Start of Material for the task

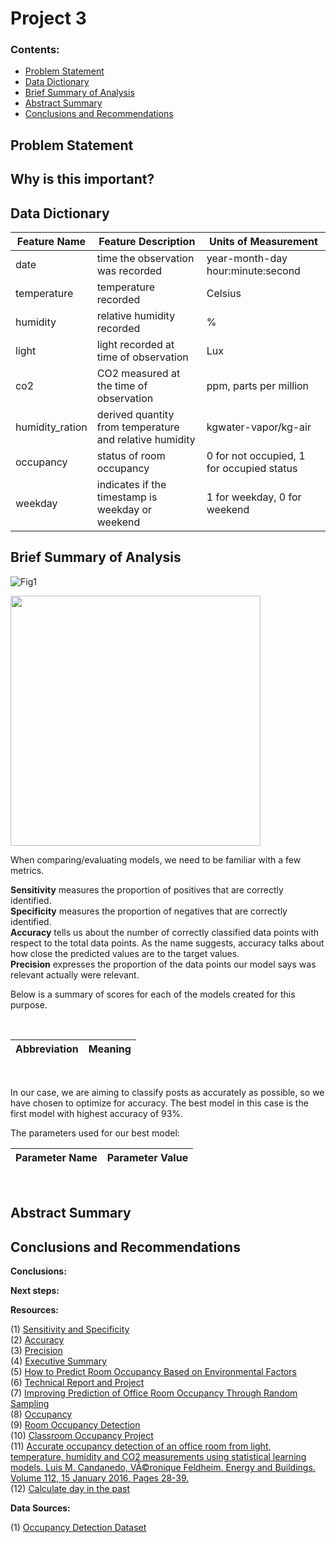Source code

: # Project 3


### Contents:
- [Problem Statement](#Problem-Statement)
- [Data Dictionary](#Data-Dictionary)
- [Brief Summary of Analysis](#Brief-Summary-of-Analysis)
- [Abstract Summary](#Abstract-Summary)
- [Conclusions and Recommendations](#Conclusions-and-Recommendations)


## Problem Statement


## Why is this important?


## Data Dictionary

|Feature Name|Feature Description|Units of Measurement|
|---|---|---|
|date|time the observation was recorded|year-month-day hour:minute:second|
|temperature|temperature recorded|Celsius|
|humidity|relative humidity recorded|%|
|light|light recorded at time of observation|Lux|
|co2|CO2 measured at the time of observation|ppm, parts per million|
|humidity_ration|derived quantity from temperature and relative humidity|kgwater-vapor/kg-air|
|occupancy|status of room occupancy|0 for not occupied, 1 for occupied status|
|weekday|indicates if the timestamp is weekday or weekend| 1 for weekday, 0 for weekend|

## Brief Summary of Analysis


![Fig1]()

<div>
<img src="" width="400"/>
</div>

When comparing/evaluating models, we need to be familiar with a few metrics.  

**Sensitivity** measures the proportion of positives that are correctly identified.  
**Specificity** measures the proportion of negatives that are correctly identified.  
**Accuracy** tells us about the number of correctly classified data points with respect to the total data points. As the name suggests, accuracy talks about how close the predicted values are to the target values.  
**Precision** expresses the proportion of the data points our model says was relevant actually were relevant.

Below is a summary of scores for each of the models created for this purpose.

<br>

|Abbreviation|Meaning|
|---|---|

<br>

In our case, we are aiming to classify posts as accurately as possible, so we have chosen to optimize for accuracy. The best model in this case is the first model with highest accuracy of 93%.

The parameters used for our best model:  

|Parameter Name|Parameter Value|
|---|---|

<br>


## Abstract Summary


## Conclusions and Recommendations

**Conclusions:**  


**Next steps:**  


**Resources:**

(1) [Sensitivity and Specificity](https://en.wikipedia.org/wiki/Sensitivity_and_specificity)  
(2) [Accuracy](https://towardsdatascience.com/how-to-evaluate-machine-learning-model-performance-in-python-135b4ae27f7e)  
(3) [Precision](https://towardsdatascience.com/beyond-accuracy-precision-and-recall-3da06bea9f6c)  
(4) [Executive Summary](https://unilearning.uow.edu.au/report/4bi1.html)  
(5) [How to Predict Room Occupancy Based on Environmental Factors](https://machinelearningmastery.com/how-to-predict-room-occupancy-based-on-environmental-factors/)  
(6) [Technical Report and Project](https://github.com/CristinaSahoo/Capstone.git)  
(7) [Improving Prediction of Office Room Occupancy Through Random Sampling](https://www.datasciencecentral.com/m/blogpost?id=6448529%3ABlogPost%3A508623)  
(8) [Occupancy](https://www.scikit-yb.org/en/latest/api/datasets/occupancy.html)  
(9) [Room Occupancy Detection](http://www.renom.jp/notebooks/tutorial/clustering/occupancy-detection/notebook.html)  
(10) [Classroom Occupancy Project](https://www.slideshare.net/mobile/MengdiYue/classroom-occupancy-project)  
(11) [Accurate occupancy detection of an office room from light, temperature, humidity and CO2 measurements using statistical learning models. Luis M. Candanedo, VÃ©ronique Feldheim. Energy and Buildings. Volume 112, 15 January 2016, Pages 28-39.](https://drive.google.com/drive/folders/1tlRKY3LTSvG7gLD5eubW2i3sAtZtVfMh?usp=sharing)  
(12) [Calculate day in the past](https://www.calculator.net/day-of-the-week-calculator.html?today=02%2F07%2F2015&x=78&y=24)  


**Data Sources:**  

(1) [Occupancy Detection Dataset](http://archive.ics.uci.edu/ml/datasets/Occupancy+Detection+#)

End of Material for the task
Start of Material for the task

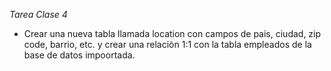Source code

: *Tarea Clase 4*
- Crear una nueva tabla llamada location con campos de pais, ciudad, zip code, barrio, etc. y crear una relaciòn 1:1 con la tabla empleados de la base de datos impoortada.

End of Material for the task

Required action:
In the preceding material, find each line holding the word "Precision" and copy it out.

Reply to the exercise:
**Precision** expresses the proportion of the data points our model says was relevant actually were relevant.
(3) [Precision](https://towardsdatascience.com/beyond-accuracy-precision-and-recall-3da06bea9f6c)  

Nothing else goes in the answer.